Record set START
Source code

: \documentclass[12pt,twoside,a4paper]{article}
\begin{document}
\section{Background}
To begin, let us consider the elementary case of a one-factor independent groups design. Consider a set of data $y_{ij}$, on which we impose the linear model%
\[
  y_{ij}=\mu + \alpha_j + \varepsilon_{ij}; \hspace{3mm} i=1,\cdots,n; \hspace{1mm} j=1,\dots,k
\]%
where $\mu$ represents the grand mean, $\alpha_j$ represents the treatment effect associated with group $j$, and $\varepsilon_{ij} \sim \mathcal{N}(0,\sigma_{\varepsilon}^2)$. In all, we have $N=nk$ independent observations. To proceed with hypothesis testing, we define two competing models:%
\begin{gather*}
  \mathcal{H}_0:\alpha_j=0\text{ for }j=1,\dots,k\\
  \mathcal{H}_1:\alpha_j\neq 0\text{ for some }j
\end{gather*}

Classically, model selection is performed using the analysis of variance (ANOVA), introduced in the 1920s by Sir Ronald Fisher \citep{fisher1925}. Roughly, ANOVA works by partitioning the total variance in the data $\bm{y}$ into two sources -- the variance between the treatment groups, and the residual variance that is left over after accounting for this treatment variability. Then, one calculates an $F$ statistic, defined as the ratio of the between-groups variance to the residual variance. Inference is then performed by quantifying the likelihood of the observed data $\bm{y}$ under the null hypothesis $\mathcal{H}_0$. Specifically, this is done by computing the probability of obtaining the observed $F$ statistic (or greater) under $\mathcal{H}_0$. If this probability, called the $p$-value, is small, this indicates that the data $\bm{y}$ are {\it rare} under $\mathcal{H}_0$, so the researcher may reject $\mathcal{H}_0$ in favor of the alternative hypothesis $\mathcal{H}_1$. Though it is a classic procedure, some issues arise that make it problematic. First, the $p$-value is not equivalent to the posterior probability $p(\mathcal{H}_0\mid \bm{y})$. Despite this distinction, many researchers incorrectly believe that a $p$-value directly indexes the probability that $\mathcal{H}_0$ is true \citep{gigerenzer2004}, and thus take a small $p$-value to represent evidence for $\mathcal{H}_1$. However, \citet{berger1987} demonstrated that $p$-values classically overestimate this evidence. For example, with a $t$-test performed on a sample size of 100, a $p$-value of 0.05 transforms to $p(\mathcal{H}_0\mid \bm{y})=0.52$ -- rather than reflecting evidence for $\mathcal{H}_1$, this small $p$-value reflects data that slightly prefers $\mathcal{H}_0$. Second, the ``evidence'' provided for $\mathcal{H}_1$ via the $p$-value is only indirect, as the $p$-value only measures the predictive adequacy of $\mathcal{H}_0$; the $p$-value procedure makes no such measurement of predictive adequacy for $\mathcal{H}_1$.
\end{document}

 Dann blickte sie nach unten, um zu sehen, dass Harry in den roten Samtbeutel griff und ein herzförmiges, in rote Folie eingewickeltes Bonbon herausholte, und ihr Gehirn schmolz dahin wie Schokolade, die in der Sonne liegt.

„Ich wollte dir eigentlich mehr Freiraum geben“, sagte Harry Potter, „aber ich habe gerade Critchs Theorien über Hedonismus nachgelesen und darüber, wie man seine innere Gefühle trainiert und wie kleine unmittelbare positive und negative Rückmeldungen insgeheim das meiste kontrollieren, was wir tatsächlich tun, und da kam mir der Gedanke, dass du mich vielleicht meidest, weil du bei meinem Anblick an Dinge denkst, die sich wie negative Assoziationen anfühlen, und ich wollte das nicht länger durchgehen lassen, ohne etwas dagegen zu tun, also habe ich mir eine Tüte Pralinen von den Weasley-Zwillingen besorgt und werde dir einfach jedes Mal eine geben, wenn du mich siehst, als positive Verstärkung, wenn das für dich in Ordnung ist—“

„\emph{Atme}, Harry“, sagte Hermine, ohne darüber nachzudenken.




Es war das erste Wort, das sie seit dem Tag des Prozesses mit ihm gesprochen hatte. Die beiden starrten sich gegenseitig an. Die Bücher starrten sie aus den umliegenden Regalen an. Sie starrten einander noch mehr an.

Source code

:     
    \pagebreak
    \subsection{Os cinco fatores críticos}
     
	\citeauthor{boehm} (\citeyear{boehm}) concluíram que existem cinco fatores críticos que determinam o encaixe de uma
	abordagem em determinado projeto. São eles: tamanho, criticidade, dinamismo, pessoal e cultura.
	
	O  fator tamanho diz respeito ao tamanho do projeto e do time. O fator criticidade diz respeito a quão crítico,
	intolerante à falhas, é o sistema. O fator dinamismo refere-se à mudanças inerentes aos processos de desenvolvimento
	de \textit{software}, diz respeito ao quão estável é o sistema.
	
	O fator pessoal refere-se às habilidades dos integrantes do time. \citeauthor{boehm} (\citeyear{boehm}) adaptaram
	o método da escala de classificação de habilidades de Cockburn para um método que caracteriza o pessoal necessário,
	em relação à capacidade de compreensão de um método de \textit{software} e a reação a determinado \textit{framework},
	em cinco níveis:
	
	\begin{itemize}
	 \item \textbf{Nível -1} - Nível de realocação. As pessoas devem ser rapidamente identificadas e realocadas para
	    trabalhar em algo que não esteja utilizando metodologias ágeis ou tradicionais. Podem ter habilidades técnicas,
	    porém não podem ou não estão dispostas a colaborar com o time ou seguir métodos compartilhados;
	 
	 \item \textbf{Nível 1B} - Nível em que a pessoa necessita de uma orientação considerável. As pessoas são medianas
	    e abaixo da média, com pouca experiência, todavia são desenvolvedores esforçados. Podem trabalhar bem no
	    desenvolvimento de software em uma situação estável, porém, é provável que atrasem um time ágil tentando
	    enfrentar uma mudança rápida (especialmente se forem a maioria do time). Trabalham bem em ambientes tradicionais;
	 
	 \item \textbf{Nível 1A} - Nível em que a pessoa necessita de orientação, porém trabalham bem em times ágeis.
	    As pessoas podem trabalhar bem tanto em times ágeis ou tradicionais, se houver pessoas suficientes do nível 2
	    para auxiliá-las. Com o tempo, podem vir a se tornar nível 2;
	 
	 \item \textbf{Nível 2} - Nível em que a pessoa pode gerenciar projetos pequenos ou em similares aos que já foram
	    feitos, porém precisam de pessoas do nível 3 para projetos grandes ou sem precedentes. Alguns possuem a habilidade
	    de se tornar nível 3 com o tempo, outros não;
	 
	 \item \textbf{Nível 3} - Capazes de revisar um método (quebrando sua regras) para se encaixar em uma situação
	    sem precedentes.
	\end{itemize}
Record set END
# Task to complete
In the entries above, find lines with "tempo" and copy each.

# Response to this exercise
	    para auxiliá-las. Com o tempo, podem vir a se tornar nível 2;
	    de se tornar nível 3 com o tempo, outros não;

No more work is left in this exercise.